For right now, var_dump() the Exception object:

74 lines | lib/Service/ShipLoader.php
// ... lines 1 - 8
class ShipLoader
{
// ... lines 11 - 60
private function queryForShips()
{
try {
// ... line 64
} catch (\Exception $e) {
var_dump($e);
// ... lines 67 - 69
}
}
}

Ok, this object is actually a PDOException. Two Important things: all exceptions are objects, and all exception classes ultimately extend PHP's base Exception class. So if you could look at the source code for PDOException, you'd see that it extends Exception:

And this ends up giving us a lot more flexibility when working with exceptions. Why? Remember, we're pretending that - for some reason - we occasionally have some database problems that cause a PDOException to be thrown. When that happens, we want to recover and just show zero ships. And we've got that.

But what if something else goes wrong inside fetchAllShipsData() that has nothing to do with talking to the database. Well, that would be truly unexpected, and in those cases, I want to let the exception be thrown like normal so we can see it while we're developing.

So here's the question: how can we catch PDOException objects, but not any others? By changing the catch to \PDOException:

73 lines | lib/Service/ShipLoader.php
// ... lines 1 - 8
class ShipLoader
{
// ... lines 11 - 60
private function queryForShips()
{
try {
// ... line 64
} catch (\PDOException $e) {
trigger_error('Database Exception! '.$e->getMessage());
// ... lines 67 - 68
}
}
}

I'll also change the message to "Database Exception".

Refresh! Cool: it still catches that exception. But check this out: go back into PdoShipStorage and - before the query - throw a different exception: there's one called InvalidArgumentException:

36 lines | lib/Service/PdoShipStorage.php
// ... lines 1 - 4
class PdoShipStorage implements ShipStorageInterface
{
// ... lines 7 - 13
public function fetchAllShipsData()
{
throw new \InvalidArgumentException('something else went wrong!');
// ... lines 17 - 20
}
// ... lines 22 - 34
}

There's nothing special about this class: PHP has several built-in exceptions, and you can use whatever one feels right for your scenario.

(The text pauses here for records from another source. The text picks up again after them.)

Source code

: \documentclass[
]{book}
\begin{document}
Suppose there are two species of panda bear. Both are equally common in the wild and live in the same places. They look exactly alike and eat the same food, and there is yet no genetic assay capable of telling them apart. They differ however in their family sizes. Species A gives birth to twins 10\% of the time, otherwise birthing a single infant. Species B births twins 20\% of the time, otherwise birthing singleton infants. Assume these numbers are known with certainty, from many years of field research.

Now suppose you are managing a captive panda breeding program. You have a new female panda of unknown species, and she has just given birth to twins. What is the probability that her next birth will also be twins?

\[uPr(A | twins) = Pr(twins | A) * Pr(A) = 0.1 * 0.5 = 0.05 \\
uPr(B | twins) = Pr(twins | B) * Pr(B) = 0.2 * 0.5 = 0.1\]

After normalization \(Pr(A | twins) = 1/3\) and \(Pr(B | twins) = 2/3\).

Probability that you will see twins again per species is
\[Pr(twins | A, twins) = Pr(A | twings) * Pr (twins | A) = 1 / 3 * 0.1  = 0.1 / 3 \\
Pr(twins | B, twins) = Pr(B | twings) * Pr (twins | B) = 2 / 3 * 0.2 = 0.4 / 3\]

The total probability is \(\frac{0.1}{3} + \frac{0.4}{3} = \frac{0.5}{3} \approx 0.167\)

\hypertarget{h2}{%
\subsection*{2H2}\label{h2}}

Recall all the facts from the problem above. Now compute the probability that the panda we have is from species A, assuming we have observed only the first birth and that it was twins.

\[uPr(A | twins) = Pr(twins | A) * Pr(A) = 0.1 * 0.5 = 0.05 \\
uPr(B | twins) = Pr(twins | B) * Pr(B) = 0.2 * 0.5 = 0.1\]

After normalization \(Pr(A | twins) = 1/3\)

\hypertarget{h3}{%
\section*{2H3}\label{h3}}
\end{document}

But, it should not be caught by our try-catch. Try it out.

Yes! It totally kills the page.

Exceptions are something that you'll get used to leveraging as you develop more. But here's the key takeaway: when things go wrong, throw an exception.

Don't Get Too Clever

Oftentimes, I see people try to not throw exceptions. Instead, they try to recover in some way. Don't do that. I would rather throw an exception, see the error in my error log and fix it than try to render a broken page and never realize that there's a bug in my code.

In fact, most frameworks have a pretty easy way to automatically notify you - like via Slack or by email - whenever an exception is thrown on your site.

Let's fix our code: take out the throw new exception and change the table back to ship. All better.